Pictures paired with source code
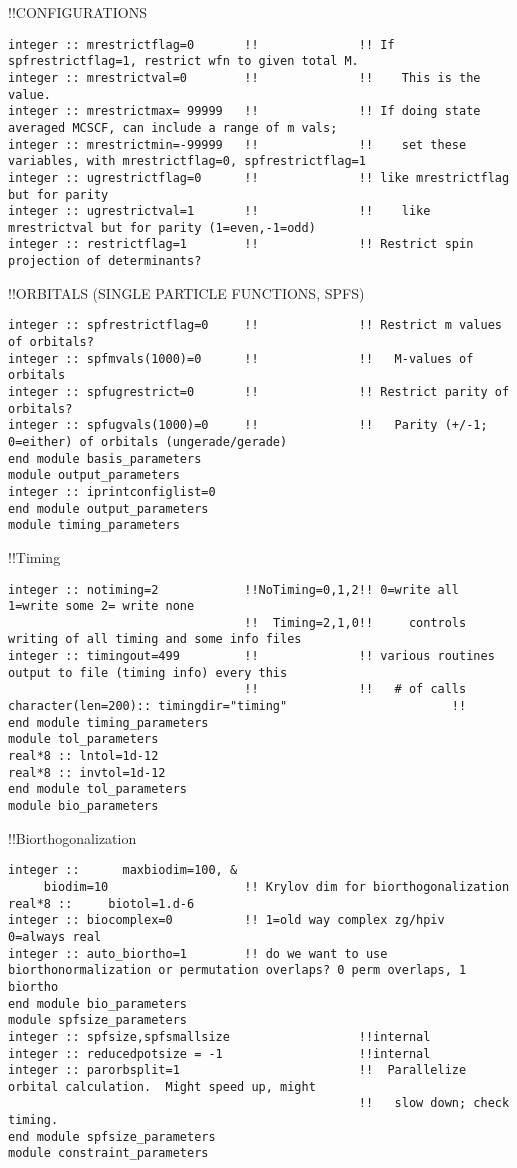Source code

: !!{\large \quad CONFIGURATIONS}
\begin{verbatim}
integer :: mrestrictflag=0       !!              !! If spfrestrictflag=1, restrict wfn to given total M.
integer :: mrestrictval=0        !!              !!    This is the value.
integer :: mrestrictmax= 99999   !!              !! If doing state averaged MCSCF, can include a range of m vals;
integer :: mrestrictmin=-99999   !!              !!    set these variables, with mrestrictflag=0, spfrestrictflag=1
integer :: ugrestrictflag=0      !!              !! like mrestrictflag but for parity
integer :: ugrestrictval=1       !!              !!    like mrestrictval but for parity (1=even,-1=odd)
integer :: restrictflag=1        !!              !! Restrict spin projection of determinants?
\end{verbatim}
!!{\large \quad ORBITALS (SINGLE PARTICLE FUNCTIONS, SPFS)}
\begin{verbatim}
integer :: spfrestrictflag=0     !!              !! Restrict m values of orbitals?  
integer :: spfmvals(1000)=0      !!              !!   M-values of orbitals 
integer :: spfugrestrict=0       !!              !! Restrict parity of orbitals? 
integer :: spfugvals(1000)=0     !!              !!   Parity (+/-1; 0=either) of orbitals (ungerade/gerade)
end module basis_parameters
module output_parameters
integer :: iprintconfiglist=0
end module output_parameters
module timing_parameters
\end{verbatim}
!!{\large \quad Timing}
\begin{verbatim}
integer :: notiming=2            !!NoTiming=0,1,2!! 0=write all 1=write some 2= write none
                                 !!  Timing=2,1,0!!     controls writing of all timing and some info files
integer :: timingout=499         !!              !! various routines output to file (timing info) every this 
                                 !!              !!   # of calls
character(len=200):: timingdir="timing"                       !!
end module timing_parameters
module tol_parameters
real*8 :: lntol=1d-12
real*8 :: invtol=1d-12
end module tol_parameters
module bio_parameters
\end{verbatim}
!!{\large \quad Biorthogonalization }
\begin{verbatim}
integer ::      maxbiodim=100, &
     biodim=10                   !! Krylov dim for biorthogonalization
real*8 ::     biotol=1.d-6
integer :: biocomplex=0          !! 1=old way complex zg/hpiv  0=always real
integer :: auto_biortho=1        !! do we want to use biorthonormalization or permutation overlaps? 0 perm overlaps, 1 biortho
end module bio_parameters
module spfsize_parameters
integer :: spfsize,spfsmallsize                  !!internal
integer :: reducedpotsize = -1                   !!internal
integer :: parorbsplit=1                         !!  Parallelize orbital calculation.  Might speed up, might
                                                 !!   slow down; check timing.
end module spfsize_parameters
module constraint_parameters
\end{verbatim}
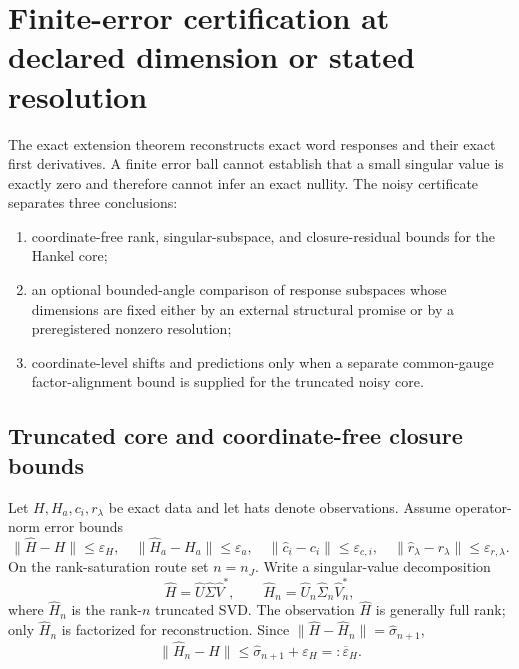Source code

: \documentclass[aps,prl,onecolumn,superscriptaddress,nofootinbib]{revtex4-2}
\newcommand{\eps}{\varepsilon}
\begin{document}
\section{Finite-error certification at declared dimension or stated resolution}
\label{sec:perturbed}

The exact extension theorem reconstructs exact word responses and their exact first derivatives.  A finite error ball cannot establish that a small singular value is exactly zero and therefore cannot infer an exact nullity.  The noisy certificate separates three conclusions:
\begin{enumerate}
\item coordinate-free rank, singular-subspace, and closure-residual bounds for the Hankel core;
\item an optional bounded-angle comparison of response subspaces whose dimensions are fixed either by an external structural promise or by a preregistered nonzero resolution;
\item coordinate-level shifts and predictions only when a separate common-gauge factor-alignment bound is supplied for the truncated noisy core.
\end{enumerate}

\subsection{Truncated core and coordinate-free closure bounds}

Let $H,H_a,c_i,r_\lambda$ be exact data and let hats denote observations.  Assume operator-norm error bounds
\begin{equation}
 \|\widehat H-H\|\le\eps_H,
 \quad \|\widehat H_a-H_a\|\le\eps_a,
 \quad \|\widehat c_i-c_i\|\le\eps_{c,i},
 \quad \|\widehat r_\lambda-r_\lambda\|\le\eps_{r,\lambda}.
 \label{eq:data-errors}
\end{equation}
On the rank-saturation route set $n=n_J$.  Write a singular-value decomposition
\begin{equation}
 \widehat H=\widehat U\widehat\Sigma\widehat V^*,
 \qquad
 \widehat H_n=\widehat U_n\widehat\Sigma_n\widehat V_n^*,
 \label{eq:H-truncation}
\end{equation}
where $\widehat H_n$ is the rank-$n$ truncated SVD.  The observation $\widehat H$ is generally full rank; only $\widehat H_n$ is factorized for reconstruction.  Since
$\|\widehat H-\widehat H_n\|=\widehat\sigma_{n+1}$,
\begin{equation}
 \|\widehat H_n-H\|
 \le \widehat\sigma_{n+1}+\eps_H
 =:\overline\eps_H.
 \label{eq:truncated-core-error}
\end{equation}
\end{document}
==
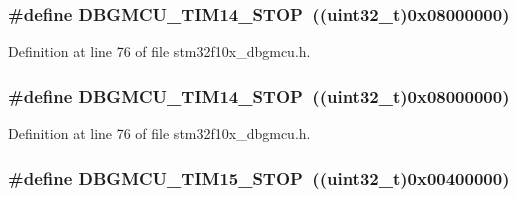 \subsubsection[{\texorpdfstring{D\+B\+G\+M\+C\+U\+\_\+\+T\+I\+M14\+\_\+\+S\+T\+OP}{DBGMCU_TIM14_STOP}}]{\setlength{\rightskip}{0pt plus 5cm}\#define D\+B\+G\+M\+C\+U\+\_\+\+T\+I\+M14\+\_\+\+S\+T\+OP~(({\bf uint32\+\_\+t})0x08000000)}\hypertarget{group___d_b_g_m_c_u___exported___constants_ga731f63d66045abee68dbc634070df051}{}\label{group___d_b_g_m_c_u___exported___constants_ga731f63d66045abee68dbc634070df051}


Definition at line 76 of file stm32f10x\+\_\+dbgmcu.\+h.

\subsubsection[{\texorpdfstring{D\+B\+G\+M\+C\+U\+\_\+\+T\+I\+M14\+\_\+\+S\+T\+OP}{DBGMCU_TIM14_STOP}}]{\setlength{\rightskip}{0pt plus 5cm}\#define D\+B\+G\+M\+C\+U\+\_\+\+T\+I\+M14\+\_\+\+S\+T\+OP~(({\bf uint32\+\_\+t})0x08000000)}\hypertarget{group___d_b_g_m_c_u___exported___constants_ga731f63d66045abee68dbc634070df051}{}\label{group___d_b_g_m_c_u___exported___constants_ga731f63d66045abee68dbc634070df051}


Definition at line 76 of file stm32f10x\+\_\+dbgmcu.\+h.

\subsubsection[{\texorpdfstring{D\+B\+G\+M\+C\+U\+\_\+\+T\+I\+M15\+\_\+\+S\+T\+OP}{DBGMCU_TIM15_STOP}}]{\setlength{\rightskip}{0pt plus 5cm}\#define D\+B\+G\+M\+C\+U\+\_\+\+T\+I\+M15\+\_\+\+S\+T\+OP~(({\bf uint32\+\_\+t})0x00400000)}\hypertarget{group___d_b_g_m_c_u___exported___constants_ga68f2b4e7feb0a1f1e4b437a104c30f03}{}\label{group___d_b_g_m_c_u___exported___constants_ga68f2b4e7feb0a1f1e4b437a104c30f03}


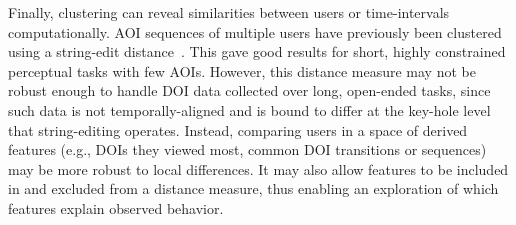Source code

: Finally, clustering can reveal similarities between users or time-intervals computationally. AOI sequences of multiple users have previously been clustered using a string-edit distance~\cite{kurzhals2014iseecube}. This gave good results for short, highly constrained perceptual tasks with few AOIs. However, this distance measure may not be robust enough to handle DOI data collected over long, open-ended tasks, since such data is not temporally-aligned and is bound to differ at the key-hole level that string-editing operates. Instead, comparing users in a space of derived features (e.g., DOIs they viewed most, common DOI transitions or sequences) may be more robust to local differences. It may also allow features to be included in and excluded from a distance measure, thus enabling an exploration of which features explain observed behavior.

**Task description**
The answer must be all the lines above that hold the word "resolution".

**Answer area**
\section{Finite-error certification at declared dimension or stated resolution}
\item an optional bounded-angle comparison of response subspaces whose dimensions are fixed either by an external structural promise or by a preregistered nonzero resolution;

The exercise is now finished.